**** EXERCISE DATA
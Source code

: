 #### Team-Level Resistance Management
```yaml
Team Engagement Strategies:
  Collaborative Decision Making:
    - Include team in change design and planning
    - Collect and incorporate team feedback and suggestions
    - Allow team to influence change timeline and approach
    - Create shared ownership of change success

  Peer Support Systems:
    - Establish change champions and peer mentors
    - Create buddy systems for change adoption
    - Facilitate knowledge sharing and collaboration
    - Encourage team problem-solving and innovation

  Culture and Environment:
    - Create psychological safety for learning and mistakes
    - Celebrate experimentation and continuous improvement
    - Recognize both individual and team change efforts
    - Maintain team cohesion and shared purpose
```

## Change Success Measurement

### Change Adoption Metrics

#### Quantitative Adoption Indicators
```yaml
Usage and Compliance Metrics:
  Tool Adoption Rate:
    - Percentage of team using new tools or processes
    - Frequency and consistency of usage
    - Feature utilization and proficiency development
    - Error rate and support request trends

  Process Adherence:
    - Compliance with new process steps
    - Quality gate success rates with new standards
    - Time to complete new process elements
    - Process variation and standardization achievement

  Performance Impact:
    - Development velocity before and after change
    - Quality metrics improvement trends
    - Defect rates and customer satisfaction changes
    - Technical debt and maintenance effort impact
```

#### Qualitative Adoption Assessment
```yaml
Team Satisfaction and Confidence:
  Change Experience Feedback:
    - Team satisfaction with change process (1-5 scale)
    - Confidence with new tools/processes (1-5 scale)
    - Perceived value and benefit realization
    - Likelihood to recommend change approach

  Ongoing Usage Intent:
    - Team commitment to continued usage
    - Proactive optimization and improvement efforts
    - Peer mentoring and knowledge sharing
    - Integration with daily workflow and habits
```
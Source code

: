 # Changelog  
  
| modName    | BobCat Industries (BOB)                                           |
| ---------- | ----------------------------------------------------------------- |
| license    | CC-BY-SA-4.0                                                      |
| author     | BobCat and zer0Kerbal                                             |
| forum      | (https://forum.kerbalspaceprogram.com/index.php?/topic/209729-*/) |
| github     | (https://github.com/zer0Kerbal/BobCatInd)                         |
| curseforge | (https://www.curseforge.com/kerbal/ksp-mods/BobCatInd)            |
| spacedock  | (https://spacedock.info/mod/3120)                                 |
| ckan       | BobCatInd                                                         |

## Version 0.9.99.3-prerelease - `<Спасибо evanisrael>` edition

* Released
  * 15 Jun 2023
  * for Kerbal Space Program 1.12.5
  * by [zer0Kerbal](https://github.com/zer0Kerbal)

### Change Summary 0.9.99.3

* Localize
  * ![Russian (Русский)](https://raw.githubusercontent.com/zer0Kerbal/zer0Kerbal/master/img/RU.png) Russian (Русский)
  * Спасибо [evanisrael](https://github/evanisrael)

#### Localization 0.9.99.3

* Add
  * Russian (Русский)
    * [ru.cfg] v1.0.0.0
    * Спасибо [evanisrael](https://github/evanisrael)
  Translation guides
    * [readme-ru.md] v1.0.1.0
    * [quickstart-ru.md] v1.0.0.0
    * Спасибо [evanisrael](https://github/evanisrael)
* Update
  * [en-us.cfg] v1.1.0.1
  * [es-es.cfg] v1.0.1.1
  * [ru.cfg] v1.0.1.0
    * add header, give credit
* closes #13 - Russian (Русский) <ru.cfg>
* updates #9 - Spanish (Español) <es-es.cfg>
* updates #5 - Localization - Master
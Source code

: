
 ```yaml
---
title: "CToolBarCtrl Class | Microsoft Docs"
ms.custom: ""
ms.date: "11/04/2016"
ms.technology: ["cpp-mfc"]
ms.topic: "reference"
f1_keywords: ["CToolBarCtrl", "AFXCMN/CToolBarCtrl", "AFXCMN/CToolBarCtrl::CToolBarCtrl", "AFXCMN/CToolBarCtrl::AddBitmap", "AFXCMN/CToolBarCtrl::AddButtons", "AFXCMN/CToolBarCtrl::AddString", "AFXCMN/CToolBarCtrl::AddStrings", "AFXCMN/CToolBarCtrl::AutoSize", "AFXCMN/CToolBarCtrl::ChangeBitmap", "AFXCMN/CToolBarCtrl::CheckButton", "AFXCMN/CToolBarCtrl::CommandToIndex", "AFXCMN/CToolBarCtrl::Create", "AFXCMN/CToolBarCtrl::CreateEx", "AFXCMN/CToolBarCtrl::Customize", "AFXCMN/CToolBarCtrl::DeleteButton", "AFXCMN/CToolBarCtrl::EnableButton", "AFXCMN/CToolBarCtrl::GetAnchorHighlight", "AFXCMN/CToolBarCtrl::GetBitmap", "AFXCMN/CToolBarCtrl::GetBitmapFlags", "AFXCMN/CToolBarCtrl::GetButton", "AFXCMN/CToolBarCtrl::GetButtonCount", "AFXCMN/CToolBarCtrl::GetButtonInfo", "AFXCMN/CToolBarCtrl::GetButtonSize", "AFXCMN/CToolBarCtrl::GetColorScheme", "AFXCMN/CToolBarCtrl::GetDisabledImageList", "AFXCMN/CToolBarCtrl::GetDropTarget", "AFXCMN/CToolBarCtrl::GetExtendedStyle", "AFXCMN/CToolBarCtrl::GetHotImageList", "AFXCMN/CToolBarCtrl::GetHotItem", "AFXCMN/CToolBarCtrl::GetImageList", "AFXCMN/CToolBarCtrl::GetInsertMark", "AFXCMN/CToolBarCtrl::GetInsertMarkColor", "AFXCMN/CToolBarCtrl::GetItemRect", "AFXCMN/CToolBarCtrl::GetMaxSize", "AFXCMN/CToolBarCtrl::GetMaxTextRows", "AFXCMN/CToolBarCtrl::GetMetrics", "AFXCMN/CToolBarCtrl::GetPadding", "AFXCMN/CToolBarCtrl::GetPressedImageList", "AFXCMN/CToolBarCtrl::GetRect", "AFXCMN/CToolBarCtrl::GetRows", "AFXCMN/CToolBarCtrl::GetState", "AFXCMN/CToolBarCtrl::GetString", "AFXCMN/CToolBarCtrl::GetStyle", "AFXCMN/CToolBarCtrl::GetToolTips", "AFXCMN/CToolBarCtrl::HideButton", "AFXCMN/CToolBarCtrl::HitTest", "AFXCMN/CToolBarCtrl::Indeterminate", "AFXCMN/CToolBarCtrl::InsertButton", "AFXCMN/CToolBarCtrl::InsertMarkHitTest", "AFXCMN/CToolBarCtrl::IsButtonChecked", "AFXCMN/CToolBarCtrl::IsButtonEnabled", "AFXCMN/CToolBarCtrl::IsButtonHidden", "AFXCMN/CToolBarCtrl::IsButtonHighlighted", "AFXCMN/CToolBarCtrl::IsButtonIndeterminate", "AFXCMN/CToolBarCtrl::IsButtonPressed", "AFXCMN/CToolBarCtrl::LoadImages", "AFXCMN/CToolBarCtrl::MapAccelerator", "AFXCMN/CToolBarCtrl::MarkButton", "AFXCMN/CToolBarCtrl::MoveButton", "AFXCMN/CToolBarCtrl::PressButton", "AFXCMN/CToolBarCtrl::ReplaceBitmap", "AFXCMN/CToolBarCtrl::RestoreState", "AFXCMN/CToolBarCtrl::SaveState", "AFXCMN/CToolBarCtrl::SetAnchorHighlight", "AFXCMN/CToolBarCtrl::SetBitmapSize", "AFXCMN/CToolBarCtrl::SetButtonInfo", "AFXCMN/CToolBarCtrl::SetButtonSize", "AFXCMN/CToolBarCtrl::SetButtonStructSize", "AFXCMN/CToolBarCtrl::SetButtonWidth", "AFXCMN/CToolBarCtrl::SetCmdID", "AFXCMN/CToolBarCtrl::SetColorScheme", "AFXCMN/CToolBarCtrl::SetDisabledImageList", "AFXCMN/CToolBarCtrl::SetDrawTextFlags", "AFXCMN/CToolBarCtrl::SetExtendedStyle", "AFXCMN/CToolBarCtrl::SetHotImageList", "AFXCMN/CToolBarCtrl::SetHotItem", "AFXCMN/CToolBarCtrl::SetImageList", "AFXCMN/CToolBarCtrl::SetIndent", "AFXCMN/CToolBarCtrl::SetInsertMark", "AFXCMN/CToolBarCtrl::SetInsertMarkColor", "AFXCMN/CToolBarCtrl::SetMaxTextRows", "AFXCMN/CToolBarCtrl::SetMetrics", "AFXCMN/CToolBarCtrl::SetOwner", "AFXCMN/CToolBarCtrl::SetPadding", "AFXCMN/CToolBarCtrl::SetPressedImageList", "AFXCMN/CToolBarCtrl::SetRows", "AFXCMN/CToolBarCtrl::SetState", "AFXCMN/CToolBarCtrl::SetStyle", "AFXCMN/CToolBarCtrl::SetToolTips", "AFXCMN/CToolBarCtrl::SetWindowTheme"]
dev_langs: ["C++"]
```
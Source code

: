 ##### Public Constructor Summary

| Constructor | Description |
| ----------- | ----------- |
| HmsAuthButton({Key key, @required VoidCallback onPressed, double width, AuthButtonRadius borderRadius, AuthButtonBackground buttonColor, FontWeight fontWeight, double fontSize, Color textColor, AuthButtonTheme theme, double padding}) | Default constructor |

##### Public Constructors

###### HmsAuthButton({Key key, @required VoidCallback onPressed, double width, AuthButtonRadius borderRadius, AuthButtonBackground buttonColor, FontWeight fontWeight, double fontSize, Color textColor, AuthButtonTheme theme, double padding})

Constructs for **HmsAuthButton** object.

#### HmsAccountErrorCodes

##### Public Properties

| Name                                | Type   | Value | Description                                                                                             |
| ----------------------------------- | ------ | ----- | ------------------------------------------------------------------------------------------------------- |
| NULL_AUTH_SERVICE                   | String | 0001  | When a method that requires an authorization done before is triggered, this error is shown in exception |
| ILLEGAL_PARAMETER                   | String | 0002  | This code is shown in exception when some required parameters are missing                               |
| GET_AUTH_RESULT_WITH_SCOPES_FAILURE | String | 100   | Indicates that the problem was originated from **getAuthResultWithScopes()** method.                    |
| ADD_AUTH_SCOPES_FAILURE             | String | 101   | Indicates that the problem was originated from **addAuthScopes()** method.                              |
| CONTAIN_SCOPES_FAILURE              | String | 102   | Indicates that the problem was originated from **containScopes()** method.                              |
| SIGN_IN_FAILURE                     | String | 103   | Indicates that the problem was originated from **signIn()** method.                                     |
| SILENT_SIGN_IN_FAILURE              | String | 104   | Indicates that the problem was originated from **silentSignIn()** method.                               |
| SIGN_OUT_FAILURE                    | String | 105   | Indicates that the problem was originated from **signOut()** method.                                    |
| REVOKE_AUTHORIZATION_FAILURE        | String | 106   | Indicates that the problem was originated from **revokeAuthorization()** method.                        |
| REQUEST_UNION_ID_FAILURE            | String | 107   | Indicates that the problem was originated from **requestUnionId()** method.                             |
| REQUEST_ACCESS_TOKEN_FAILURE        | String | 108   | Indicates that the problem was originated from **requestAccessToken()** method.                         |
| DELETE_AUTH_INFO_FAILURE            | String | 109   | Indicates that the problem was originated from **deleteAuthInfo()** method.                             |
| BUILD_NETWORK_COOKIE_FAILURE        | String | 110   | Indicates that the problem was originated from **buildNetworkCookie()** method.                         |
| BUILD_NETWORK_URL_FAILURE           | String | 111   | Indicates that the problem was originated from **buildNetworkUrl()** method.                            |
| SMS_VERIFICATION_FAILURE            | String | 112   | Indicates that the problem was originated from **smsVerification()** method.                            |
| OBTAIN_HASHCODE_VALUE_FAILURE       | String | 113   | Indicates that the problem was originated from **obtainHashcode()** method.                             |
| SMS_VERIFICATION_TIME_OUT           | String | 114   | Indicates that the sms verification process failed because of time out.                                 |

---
********
> [WHAT IS BEING ASKED]
Please transcribe only the lines in the records above running from the line that has "##### Public Properties" through the line that has "String | 0002", both included, exactly as they appear.

> [TASK OUTPUT]
##### Public Properties

| Name                                | Type   | Value | Description                                                                                             |
| ----------------------------------- | ------ | ----- | ------------------------------------------------------------------------------------------------------- |
| NULL_AUTH_SERVICE                   | String | 0001  | When a method that requires an authorization done before is triggered, this error is shown in exception |
| ILLEGAL_PARAMETER                   | String | 0002  | This code is shown in exception when some required parameters are missing                               |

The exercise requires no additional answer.